Walkabout Blu-Ray review

 

 

 

 

The film: 5 stars

Nicolas Roeg, the great unsung genius of British cinema, responsible for Don’t Look Now, The Man Who Fell to Earth and Performance, reached his apex here, on only his second film as director. Having directed Mick Jagger and James Fox in Performance – the kind of strung-out, paranoid psychodrama that could only have reached mainstream cinemas in the 1967-73 years – here he moved far away from Satanic Swinging London with an adaptation of an obscure novel by adventurer/writer Donald G. Payne, alias James Vance Marshall. Drawing on his skills as a cinematographer, Roeg creates a kaleidoscope of wilderness imagery around the incredibly simple story of two British children (Luc Roeg, and a pre-Railway Children Jenny Agutter), lost in the Australian Outback and trying to make their way to Darwin, encountering en route an Aborigine boy on his, well, walkabout. The struggles of communication, cultural difference, burgeoning sexuality, and the sheer brutality of survival are depicted with the stark objectivity of a documentarian, but the what makes the film so spectacular is the minute detail with which it captures various moments of nature, red in tooth and claw, all edited with the disorientating intensity that would become Roeg’s trademark. It is unsurprising that Roeg went on to shoot documentary footage for Glastonbury Fayre, and in another life he might easily have become a full-time documentarian; even then, though, it is unlikely he could have matched the striking imagery presented here.

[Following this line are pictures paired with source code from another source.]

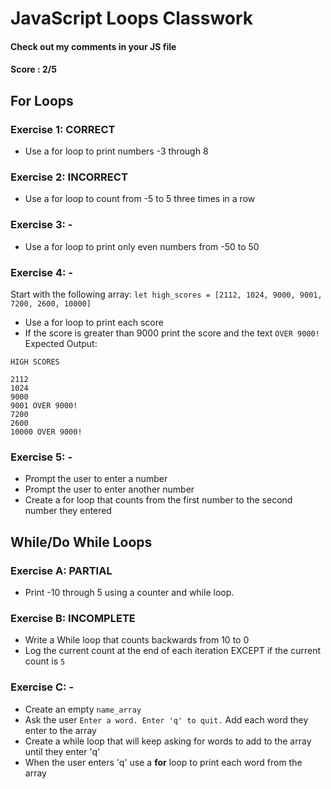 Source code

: # JavaScript Loops Classwork
#### Check out my comments in your JS file
#### Score : 2/5
## For Loops

### Exercise 1: CORRECT
- Use a for loop to print numbers -3 through 8

### Exercise 2: INCORRECT
- Use a for loop to count from -5 to 5 three times in a row

### Exercise 3: -
- Use a for loop to print only even numbers from -50 to 50

### Exercise 4: -
Start with the following array:
`let high_scores = [2112, 1024, 9000, 9001, 7200, 2600, 10000]`

- Use a for loop to print each score
- If the score is greater than 9000 print the score and the text `OVER 9000!`
Expected Output:
```
HIGH SCORES

2112
1024
9000
9001 OVER 9000!
7200
2600
10000 OVER 9000!
```

### Exercise 5: -
- Prompt the user to enter a number 
- Prompt the user to enter another number 
- Create a for loop that counts from the first number to the second number they entered


## While/Do While Loops

### Exercise A: PARTIAL
- Print -10 through 5 using a counter and while loop.

### Exercise B: INCOMPLETE
- Write a While loop that counts backwards from 10 to 0
- Log the current count at the end of each iteration EXCEPT if the current count is ```5```

### Exercise C: - 
- Create an empty `name_array`
- Ask the user ```Enter a word. Enter 'q' to quit.``` Add each word they enter to the array
- Create a while loop that will keep asking for words to add to the array until they enter 'q'
- When the user enters 'q' use a **for** loop to print each word from the array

Audio and visuals: 3 stars

Roeg, a cinematographer for Lean and Truffaut before becoming a director himself, captures some truly astonishing shots of the landscapes and life of the outback. The film has always been visually miraculous, but for high-definition, the image quality is perhaps less of an upgrade from previous releases as one might hope.

Presentation: 4 stars

A short excerpt of John Barry’s haunting score plays over a suitably dramatic landscape shot from the film, the same one used on the box art: simple, but effective.

Extras: 5 stars

For anyone wondering whether it’s worth upgrading from the previous, bare-bones Blu-Ray from HOLLYWOOD Classics, Second Sight have made it well worth it with the set of extras presented here. Luc Roeg, the son of the director and the actor playing “White Boy” in the film’s minimalist cast, seems to be the star, giving a commentary with critic David Thompson which strikes the balance all audio commentaries should strive for between academic discussion, anecdotes and trivia, and general good humour and camaraderie; giving a long and detailed interview entitled “Luc’s Walkabout”; and being featured alongside his co-star Jenny Agutter and his father in a BFI Q&A, filmed in 2011. Elsewhere, there is a lively interview with producer Si Litvinoff, uncreatively entitled “Producing Walkabout”; “Jenny and the Outback”, another excellent interview, this time with Agutter; “Remembering Roeg”, in which Danny Boyle discusses with some enthusiasm the “classic period” of Roeg, from 1971’s Walkabout to 1983’s Eureka, concluding that Roeg is the best British filmmaker, above David Lean, Michael Powell and even Boyle himself (Hitchcock goes strangely unmentioned). Finally, there is a short, archival (since the director passed away in 2018) introduction by Nicolas Roeg.

Overall: 5 stars

Second Sight have taken what was already a must-see film and turned it into a must-own.